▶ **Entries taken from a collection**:
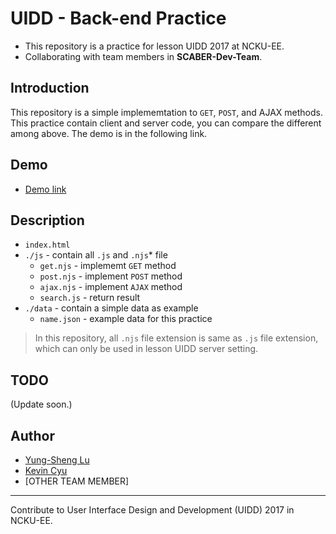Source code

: # UIDD - Back-end Practice

* This repository is a practice for lesson UIDD 2017 at NCKU-EE.
* Collaborating with team members in **SCABER-Dev-Team**.

## Introduction

This repository is a simple implememtation to `GET`, `POST`, and AJAX methods. This practice contain client and server code, you can compare the different among above. The demo is in the following link.

## Demo

* [Demo link](http://luffy.ee.ncku.edu.tw/~yungshenglu/http/)

## Description

* `index.html`
* `./js` - contain all `.js` and `.njs`* file
    * `get.njs` - implememt `GET` method
    * `post.njs` - implement `POST` method
    * `ajax.njs` - implement `AJAX` method
    * `search.js` - return result
* `./data` - contain a simple data as example
    * `name.json` - example data for this practice

> In this repository, all `.njs` file extension is same as `.js` file extension, which can only be used in lesson UIDD server setting.

## TODO

(Update soon.)

## Author

* [Yung-Sheng Lu](yungshenglu1994@gmail.com)
* [Kevin Cyu](kevinbird61@gmail.com)
* [OTHER TEAM MEMBER]

---
Contribute to User Interface Design and Development (UIDD) 2017 in NCKU-EE.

▶ **WHAT TO DO**: Your reply should restate the data above word for word and contain no pictures.

▶ **SOLUTION FOR THIS TASK**:
Source code

: # UIDD - Back-end Practice

* This repository is a practice for lesson UIDD 2017 at NCKU-EE.
* Collaborating with team members in **SCABER-Dev-Team**.

## Introduction

This repository is a simple implememtation to `GET`, `POST`, and AJAX methods. This practice contain client and server code, you can compare the different among above. The demo is in the following link.

## Demo

* [Demo link](http://luffy.ee.ncku.edu.tw/~yungshenglu/http/)

## Description

* `index.html`
* `./js` - contain all `.js` and `.njs`* file
    * `get.njs` - implememt `GET` method
    * `post.njs` - implement `POST` method
    * `ajax.njs` - implement `AJAX` method
    * `search.js` - return result
* `./data` - contain a simple data as example
    * `name.json` - example data for this practice

> In this repository, all `.njs` file extension is same as `.js` file extension, which can only be used in lesson UIDD server setting.

## TODO

(Update soon.)

## Author

* [Yung-Sheng Lu](yungshenglu1994@gmail.com)
* [Kevin Cyu](kevinbird61@gmail.com)
* [OTHER TEAM MEMBER]

---
Contribute to User Interface Design and Development (UIDD) 2017 in NCKU-EE.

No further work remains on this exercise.